Stop Working with so Many Huge Files

pishoyg commented 1 month ago

The size of your repo is growing exponentially. This is undesirable.

Consider chunking large files, such as the TSVs used for the dictionaries. The current pipeline writes a new version of a tens-of-megabytes-sized if even a single character has changed! (This could also speed up your pipelines.)

Consider also removing redundant formats. Maybe the flashcards don't need to be in a TSV, and the one-card HTMLs suffice.

pishoyg commented 1 month ago

Note: The nice thing about TSV's is that chunking and gluing them together is quite straightforward! And this is the dominant format in your repo.

Besides your TSV's, you have:

Bible:

Input JSON
output/html/
output/epub/
output/txt/

KELLIA:

Input XML

Crum:

output/mobi (XHTML)

copticsite.com:

XLSX

Flashcards:

HTML
Anki

Kindle:

Mobi

pishoyg commented 1 month ago

Here is where you use TSV's:

As outputs of your dictionary/* pipelines.
As input to the Crum pipeline (coptwrd.tsv, coptdrv.tsv, notes.tsv, and marcion_dawoud.tsv).
As output of your flashcards pipeline. (You recently disabled that to save space. We will likely implement a similar timestamp tracking mechanism for the HTML files.)

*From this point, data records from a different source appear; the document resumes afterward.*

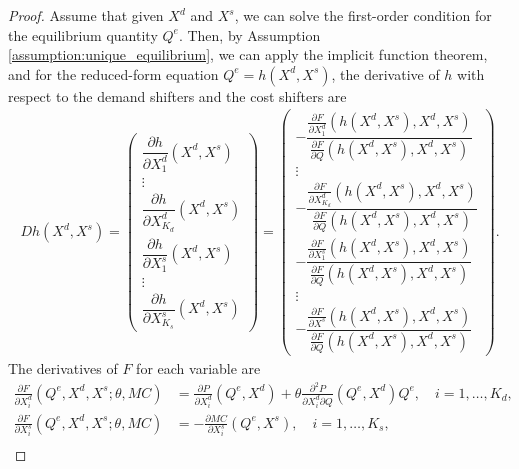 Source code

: \documentclass[11pt, a4paper]{article}
\theoremstyle{remark}
\begin{document}
\begin{proof}
Assume that given $X^{d}$ and $X^{s}$, we can solve the first-order condition for the equilibrium quantity $Q^e$.
Then, by Assumption \ref{assumption:unique_equilibrium}, we can apply the implicit function theorem, and for the reduced-form equation $Q^e = h(X^{d}, X^{s})$, the derivative of $h$ with respect to the demand shifters and the cost shifters are
\begin{align}
    Dh(X^{d}, X^{s}) = \begin{pmatrix}
        \dfrac{\partial h}{\partial X^{d}_{1}}(X^{d}, X^{s})\\
        \vdots \\
        \dfrac{\partial h}{\partial X^{d}_{K_d}}(X^{d}, X^{s})\\[1em]
        \dfrac{\partial h}{\partial X^{s}_{1}}(X^{d}, X^{s})\\
        \vdots \\
        \dfrac{\partial h}{\partial X^{s}_{K_s}}(X^{d}, X^{s})
    \end{pmatrix} = \begin{pmatrix}
        -\dfrac{\frac{\partial F}{\partial X^{d}_{1}}(h(X^{d}, X^{s}), X^{d}, X^{s})}{\frac{\partial F}{\partial Q}(h(X^{d}, X^{s}), X^{d}, X^{s})}\\
        \vdots \\
        -\dfrac{\frac{\partial F}{\partial X^{d}_{K_d}}(h(X^{d}, X^{s}), X^{d}, X^{s})}{\frac{\partial F}{\partial Q}(h(X^{d}, X^{s}), X^{d}, X^{s})}\\[1.5em]
        -\dfrac{\frac{\partial F}{\partial X^{s}_{1}}(h(X^{d}, X^{s}), X^{d}, X^{s})}{\frac{\partial F}{\partial Q}(h(X^{d}, X^{s}), X^{d}, X^{s})}\\
        \vdots \\        
        -\dfrac{\frac{\partial F}{\partial X^{s}}(h(X^{d}, X^{s}), X^{d}, X^{s})}{\frac{\partial F}{\partial Q}(h(X^{d}, X^{s}), X^{d}, X^{s})}
    \end{pmatrix}.\label{eq:foc_derivative_demand_supply}
\end{align}
The derivatives of $F$ for each variable are
\begin{align}
    \frac{\partial F}{\partial X^{d}_i}(Q^e, X^{d}, X^{s}; \theta, MC) & =  \frac{\partial P}{\partial X^{d}_{i}}(Q^e, X^{d}) + \theta\frac{\partial^2 P}{\partial X^{d}_{i}\partial Q}(Q^e, X^{d})Q^e, \quad i = 1, \ldots, K_d,\\
    \frac{\partial F}{\partial X^{s}_i}(Q^e, X^{d}, X^{s}; \theta, MC) & =  -\frac{\partial MC}{\partial X^{s}_{i}}(Q^e, X^{s}), \quad i = 1, \ldots, K_s, \\

\end{align}
\end{proof}
\end{document}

pishoyg commented 1 month ago

Note: The most pressing files are the ones under dictionary/marcion.sourceforge.net/data/output/tsv/. These change quite often, and their size is considerable.

pishoyg commented 1 month ago

TSV's are too large, HTML's are too many. We should find something in between.

Idea: Define a tsvs format, which is simply a directory containing many TSV's that need to get concatenated.

Here is a nice way to implement write_tsvs:

CHUNK_SIZE = 100
def write_tsvs(df: pd.DataFrame, tsvs: str, zfill: int = 0) -> None:
  boundaries = list(range(CHUNK_SIZE, len(df.index), CHUNK_SIZE))
  zfill = zfill or len(str(len(boundaries) + 2))
  for idx, chunk in enumerate(np.array_split(df, boundaries)):
      chunk.to_csv(os.path.join(tsvs, str(idx).zfill(zfill) + ".tsv"), sep="\t", index=False)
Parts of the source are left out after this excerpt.